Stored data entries
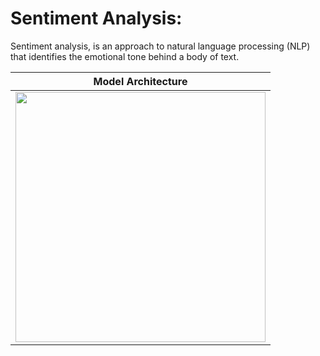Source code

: # Sentiment Analysis:
Sentiment analysis, is an approach to natural language processing (NLP) that identifies the emotional tone behind a body of text. 

| Model Architecture     |
|------------|
| <img src="https://github.com/ashwani-adu3839/Natural-language-processing/blob/main/NLP_using_Tensorflow/Img/Sentence_Classification.png.svg.png" width="400"> |
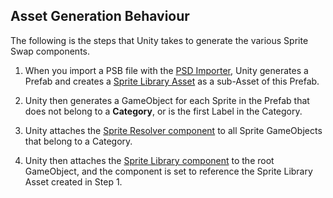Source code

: ## Asset Generation Behaviour

The following is the steps that Unity takes to generate the various Sprite Swap components.

1. When you import a PSB file with the [PSD Importer](https://docs.unity3d.com/Packages/com.unity.2d.psdimporter@latest/index.html?preview=1), Unity generates a Prefab and creates a [Sprite Library Asset](SLAsset.md) as a sub-Asset of this Prefab.

   

2. Unity then generates a GameObject for each Sprite in the Prefab that does not belong to a __Category__, or is the first Label in the Category.

   

3. Unity attaches the [Sprite Resolver component](SRComponent.md) to all Sprite GameObjects that belong to a Category.

   

4. Unity then attaches the [Sprite Library component](SLComponent.md) to the root GameObject, and the component is set to reference the Sprite Library Asset created in Step 1.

WORK TASK: Please return each line of the data above in which the word "belong" occurs.

TASK RESPONSE:
2. Unity then generates a GameObject for each Sprite in the Prefab that does not belong to a __Category__, or is the first Label in the Category.
3. Unity attaches the [Sprite Resolver component](SRComponent.md) to all Sprite GameObjects that belong to a Category.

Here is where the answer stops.